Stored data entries
┄┄┄┄┄┄┄┄┄┄┄┄┄┄┄┄┄┄┄┄

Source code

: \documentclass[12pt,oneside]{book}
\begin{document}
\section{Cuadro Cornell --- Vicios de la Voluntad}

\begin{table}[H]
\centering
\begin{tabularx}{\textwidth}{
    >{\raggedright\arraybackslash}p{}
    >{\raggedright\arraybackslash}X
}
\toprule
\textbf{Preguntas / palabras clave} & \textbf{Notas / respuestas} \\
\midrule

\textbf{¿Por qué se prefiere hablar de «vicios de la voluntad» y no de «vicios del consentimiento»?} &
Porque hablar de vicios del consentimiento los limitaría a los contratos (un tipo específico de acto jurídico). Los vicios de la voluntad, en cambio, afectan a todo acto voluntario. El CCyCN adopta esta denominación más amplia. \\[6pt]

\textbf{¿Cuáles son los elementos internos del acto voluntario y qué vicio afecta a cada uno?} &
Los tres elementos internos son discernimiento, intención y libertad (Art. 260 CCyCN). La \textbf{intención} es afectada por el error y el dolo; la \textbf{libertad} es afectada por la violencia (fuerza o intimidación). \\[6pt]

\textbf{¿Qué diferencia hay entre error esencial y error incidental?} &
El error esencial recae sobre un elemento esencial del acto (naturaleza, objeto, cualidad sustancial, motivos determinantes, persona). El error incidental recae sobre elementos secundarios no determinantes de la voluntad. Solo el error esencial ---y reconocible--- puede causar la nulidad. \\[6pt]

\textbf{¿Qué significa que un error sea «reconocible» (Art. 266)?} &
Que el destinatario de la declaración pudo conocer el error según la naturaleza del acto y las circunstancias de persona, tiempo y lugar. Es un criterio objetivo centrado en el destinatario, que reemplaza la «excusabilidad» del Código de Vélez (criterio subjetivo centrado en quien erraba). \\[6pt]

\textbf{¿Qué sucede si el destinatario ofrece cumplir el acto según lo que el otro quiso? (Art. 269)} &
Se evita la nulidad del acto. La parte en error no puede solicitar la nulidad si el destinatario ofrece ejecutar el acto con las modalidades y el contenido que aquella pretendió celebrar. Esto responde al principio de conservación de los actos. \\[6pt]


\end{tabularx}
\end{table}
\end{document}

┄┄┄┄┄┄┄┄┄┄┄┄┄┄┄┄┄┄┄┄

Exercise directions
Filtering the entries above by the word "arraybackslash", copy each line that matches.

Exercise result
    >{\raggedright\arraybackslash}p{}
    >{\raggedright\arraybackslash}X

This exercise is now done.